The 30-day version usually teaches you more than the 18-month version anyway.

Key Takeaways

  • Ideas are cheap. Validation with real strangers is the actual work.
  • 35% of startups fail because nobody wanted the thing. Don't be that stat.
  • Start with a landing page, not a codebase. $19 tells you more than $19,000.
  • No-code covers most consumer apps in 2024. Try it before hiring dev.
  • Patents and NDAs are distractions for 99% of app ideas. Speed beats secrecy.

Pick one step from the list above and do it this week. Interview one person. Make one landing page. The compounding starts when you stop planning and start collecting evidence.

Frequently Asked Questions

Q: I have an idea for an app but no technical skills.
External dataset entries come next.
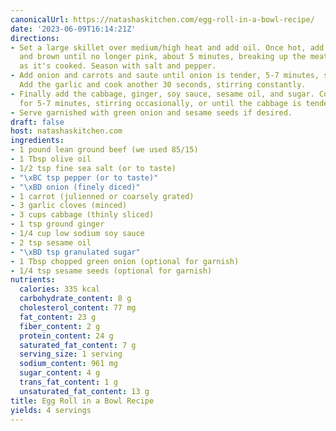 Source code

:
```yaml
---
canonicalUrl: https://natashaskitchen.com/egg-roll-in-a-bowl-recipe/
date: '2023-06-09T16:14:21Z'
directions:
- Set a large skillet over medium/high heat and add oil. Once hot, add ground beef
  and brown until no longer pink, about 5 minutes, breaking up the meat with a spatula
  as it's cooked. Season with salt and pepper.
- Add onion and carrots and saute until onion is tender, 5-7 minutes, stirring occasionally.
  Add the garlic and cook another 30 seconds, stirring constantly.
- Finally add the cabbage, ginger, soy sauce, sesame oil, and sugar. Continue sauteeing
  for 5-7 minutes, stirring occasionally, or until the cabbage is tender.
- Serve garnished with green onion and sesame seeds if desired.
draft: false
host: natashaskitchen.com
ingredients:
- 1 pound lean ground beef (we used 85/15)
- 1 Tbsp olive oil
- 1/2 tsp fine sea salt (or to taste)
- "\xBC tsp pepper (or to taste)"
- "\xBD onion (finely diced)"
- 1 carrot (julienned or coarsely grated)
- 3 garlic cloves (minced)
- 3 cups cabbage (thinly sliced)
- 1 tsp ground ginger
- 1/4 cup low sodium soy sauce
- 2 tsp sesame oil
- "\xBD tsp granulated sugar"
- 1 Tbsp chopped green onion (optional for garnish)
- 1/4 tsp sesame seeds (optional for garnish)
nutrients:
  calories: 335 kcal
  carbohydrate_content: 8 g
  cholesterol_content: 77 mg
  fat_content: 23 g
  fiber_content: 2 g
  protein_content: 24 g
  saturated_fat_content: 7 g
  serving_size: 1 serving
  sodium_content: 961 mg
  sugar_content: 4 g
  trans_fat_content: 1 g
  unsaturated_fat_content: 13 g
title: Egg Roll in a Bowl Recipe
yields: 4 servings
---
```

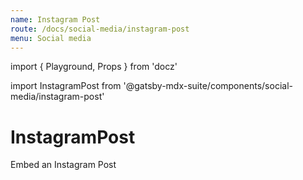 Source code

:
 ```yaml
---
name: Instagram Post
route: /docs/social-media/instagram-post
menu: Social media
---
```

import { Playground, Props } from 'docz'

import InstagramPost from '@gatsby-mdx-suite/components/social-media/instagram-post'

# InstagramPost

Embed an Instagram Post

<Props of={InstagramPost} />

<Playground>
  <InstagramPost id="B16Tc2fBOMJ" />
</Playground>
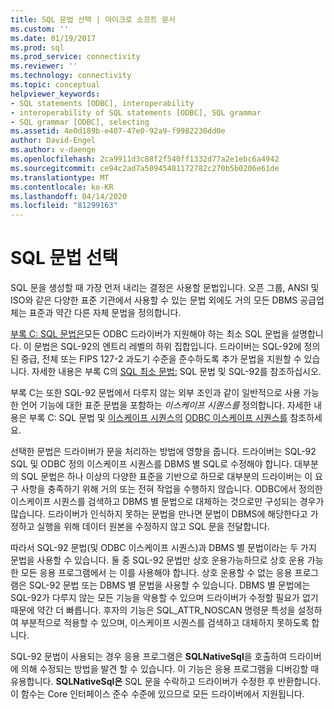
 ```yaml
---
title: SQL 문법 선택 | 마이크로 소프트 문서
ms.custom: ''
ms.date: 01/19/2017
ms.prod: sql
ms.prod_service: connectivity
ms.reviewer: ''
ms.technology: connectivity
ms.topic: conceptual
helpviewer_keywords:
- SQL statements [ODBC], interoperability
- interoperability of SQL statements [ODBC], SQL grammar
- SQL grammar [ODBC], selecting
ms.assetid: 4e0d189b-e407-47e0-92a9-f9982230dd0e
author: David-Engel
ms.author: v-daenge
ms.openlocfilehash: 2ca9911d3c88f2f540ff1332d77a2e1ebc6a4942
ms.sourcegitcommit: ce94c2ad7a50945481172782c270b5b0206e61de
ms.translationtype: MT
ms.contentlocale: ko-KR
ms.lasthandoff: 04/14/2020
ms.locfileid: "81299163"
---
```

# <a name="choosing-an-sql-grammar"></a>SQL 문법 선택
SQL 문을 생성할 때 가장 먼저 내리는 결정은 사용할 문법입니다. 오픈 그룹, ANSI 및 ISO와 같은 다양한 표준 기관에서 사용할 수 있는 문법 외에도 거의 모든 DBMS 공급업체는 표준과 약간 다른 자체 문법을 정의합니다.  
  
 [부록 C: SQL 문법은](../../../odbc/reference/appendixes/appendix-c-sql-grammar.md)모든 ODBC 드라이버가 지원해야 하는 최소 SQL 문법을 설명합니다. 이 문법은 SQL-92의 엔트리 레벨의 하위 집합입니다. 드라이버는 SQL-92에 정의된 중급, 전체 또는 FIPS 127-2 과도기 수준을 준수하도록 추가 문법을 지원할 수 있습니다. 자세한 내용은 부록 C의 [SQL 최소 문법:](../../../odbc/reference/appendixes/sql-minimum-grammar.md) SQL 문법 및 SQL-92를 참조하십시오.  
  
 부록 C는 또한 SQL-92 문법에서 다루지 않는 외부 조인과 같이 일반적으로 사용 가능한 언어 기능에 대한 표준 문법을 포함하는 *이스케이프 시퀀스를* 정의합니다. 자세한 내용은 부록 C: SQL 문법 및 [이스케이프 시퀀스의](../../../odbc/reference/develop-app/escape-sequences.md) [ODBC 이스케이프 시퀀스를](../../../odbc/reference/appendixes/odbc-escape-sequences.md) 참조하세요.  
  
 선택한 문법은 드라이버가 문을 처리하는 방법에 영향을 줍니다. 드라이버는 SQL-92 SQL 및 ODBC 정의 이스케이프 시퀀스를 DBMS 별 SQL로 수정해야 합니다. 대부분의 SQL 문법은 하나 이상의 다양한 표준을 기반으로 하므로 대부분의 드라이버는 이 요구 사항을 충족하기 위해 거의 또는 전혀 작업을 수행하지 않습니다. ODBC에서 정의한 이스케이프 시퀀스를 검색하고 DBMS 별 문법으로 대체하는 것으로만 구성되는 경우가 많습니다. 드라이버가 인식하지 못하는 문법을 만나면 문법이 DBMS에 해당한다고 가정하고 실행을 위해 데이터 원본을 수정하지 않고 SQL 문을 전달합니다.  
  
 따라서 SQL-92 문법(및 ODBC 이스케이프 시퀀스)과 DBMS 별 문법이라는 두 가지 문법을 사용할 수 있습니다. 둘 중 SQL-92 문법만 상호 운용가능하므로 상호 운용 가능한 모든 응용 프로그램에서 는 이를 사용해야 합니다. 상호 운용할 수 없는 응용 프로그램은 SQL-92 문법 또는 DBMS 별 문법을 사용할 수 있습니다. DBMS 별 문법에는 SQL-92가 다루지 않는 모든 기능을 악용할 수 있으며 드라이버가 수정할 필요가 없기 때문에 약간 더 빠릅니다. 후자의 기능은 SQL_ATTR_NOSCAN 명령문 특성을 설정하여 부분적으로 적용할 수 있으며, 이스케이프 시퀀스를 검색하고 대체하지 못하도록 합니다.  
  
 SQL-92 문법이 사용되는 경우 응용 프로그램은 **SQLNativeSql**을 호출하여 드라이버에 의해 수정되는 방법을 발견 할 수 있습니다. 이 기능은 응용 프로그램을 디버깅할 때 유용합니다. **SQLNativeSql은** SQL 문을 수락하고 드라이버가 수정한 후 반환합니다. 이 함수는 Core 인터페이스 준수 수준에 있으므로 모든 드라이버에서 지원됩니다.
Can I still build it?

A: Yes. Use Glide, Bubble, or FlutterFlow to ship a working version in weeks. If it gains traction, hire a developer with revenue in hand. Building a technical co-founder relationship without traction is a recipe for a messy breakup.

Q: Should I sign an NDA before showing my app idea to someone?

A: Not with reputable developers, agencies, or investors. They see hundreds of ideas and won't sign. Vet who you're talking to instead. Your risk isn't theft, it's irrelevance.

Q: How much money do I need to launch an app?

A: For a no-code MVP with landing page and basic marketing, budget $2,000-$5,000. For custom development, $15,000 is the low end for anything decent. Anyone quoting $500 for a "full app" is either lying or offshoring to disaster.

Q: How do I know if my app idea is any good?

A: You don't, until strangers pay. Signups on a landing page are okay. Preorders are better. A waitlist of 500 emails means little if 0 convert to $5 payments.

Q: Can I sell my app idea to a company like Google or Apple?

A: No. Big companies don't buy ideas. They occasionally buy companies with users and revenue. Build the thing, get traction, then acquisition talks become possible.